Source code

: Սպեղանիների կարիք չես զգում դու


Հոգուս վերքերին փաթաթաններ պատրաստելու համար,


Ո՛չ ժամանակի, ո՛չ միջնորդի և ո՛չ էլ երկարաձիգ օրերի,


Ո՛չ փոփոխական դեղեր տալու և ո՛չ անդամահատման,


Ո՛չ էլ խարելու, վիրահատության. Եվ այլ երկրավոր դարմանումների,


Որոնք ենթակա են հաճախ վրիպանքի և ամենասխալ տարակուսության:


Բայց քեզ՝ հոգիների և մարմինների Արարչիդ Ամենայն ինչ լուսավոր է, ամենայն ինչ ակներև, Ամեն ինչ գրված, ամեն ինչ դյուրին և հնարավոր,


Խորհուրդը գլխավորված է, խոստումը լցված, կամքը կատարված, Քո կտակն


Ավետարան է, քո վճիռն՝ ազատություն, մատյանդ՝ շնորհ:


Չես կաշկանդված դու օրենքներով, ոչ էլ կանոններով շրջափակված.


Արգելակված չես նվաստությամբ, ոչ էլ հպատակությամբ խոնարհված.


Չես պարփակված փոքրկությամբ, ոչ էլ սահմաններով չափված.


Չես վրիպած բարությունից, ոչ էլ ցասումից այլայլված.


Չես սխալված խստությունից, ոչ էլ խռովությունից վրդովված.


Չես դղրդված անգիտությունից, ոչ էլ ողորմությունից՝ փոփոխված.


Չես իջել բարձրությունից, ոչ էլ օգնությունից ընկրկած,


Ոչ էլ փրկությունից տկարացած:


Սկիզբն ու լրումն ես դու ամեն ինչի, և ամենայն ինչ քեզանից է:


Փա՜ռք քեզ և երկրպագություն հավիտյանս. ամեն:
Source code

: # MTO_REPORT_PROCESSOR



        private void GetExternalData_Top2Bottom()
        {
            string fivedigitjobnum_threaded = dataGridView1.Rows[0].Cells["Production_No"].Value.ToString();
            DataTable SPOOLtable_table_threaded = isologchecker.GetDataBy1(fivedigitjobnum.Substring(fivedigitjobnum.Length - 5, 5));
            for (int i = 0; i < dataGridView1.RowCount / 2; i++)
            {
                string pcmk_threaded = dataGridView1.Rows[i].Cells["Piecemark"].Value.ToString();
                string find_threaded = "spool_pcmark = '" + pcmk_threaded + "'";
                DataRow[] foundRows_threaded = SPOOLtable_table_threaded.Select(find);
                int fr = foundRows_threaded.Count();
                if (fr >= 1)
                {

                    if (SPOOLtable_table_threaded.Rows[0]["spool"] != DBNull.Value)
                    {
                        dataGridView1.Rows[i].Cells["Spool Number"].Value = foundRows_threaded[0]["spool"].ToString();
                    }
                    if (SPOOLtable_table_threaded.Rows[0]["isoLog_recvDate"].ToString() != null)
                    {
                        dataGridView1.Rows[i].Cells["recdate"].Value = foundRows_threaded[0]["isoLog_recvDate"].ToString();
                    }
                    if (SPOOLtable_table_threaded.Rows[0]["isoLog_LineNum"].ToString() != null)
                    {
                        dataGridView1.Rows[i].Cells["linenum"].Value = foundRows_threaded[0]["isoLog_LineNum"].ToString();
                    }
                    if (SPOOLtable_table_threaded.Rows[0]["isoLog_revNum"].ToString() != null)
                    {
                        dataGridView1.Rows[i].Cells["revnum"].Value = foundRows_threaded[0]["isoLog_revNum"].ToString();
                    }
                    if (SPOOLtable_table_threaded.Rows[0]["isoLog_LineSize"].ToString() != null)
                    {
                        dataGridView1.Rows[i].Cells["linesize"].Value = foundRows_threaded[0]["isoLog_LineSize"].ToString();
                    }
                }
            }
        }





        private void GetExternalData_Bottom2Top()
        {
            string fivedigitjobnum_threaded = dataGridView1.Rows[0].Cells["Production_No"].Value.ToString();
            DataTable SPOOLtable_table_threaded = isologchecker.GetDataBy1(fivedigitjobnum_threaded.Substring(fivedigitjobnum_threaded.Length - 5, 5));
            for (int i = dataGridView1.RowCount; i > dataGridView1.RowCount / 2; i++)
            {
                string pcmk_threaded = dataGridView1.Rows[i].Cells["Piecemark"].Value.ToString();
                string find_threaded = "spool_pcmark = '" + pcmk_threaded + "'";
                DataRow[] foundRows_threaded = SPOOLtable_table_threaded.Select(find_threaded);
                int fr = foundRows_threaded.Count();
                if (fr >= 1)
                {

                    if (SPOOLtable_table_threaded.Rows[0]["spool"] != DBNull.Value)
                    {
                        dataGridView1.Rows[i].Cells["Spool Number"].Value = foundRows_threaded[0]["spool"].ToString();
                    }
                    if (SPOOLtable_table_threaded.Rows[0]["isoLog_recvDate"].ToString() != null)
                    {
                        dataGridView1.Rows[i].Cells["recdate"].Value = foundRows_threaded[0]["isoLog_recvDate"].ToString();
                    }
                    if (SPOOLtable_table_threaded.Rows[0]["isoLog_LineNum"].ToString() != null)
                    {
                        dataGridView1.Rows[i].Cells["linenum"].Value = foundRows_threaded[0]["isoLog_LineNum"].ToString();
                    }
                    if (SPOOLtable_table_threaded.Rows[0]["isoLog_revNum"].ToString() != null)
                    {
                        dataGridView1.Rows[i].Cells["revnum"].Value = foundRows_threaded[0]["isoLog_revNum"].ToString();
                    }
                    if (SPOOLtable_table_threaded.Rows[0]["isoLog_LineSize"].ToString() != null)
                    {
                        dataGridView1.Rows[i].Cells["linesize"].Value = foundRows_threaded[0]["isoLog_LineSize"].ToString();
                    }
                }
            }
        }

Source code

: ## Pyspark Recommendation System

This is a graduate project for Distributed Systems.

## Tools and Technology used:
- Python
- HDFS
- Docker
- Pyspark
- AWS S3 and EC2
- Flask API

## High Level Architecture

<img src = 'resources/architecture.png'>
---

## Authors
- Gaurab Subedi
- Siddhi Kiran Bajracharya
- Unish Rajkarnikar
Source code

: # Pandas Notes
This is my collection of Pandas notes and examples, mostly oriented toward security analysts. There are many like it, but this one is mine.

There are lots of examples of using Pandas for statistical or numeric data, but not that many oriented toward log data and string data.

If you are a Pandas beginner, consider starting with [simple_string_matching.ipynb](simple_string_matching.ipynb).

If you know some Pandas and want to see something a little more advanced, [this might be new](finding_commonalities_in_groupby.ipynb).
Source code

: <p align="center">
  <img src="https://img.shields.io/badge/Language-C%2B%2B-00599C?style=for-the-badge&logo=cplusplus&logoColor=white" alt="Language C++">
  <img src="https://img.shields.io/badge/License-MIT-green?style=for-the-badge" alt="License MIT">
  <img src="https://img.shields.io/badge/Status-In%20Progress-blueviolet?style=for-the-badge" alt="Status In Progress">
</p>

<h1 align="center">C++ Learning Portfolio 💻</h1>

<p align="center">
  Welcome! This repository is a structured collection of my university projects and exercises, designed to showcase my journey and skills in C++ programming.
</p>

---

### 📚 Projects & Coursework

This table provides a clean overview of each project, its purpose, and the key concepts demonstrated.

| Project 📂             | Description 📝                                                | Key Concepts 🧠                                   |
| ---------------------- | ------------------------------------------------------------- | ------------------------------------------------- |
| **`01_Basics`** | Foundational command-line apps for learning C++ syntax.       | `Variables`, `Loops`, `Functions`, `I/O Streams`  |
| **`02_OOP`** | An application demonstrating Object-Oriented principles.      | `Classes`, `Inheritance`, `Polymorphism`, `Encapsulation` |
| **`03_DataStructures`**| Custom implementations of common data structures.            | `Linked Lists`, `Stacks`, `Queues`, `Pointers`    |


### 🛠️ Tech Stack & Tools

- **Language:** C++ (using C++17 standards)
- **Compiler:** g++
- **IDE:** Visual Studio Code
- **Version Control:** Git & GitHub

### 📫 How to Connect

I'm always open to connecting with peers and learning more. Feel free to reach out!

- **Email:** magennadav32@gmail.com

What to do ▸
A copy of each line above that holds the word "more" is the expected answer.

Solution to this problem ▸
If you know some Pandas and want to see something a little more advanced, [this might be new](finding_commonalities_in_groupby.ipynb).
I'm always open to connecting with peers and learning more. Feel free to reach out!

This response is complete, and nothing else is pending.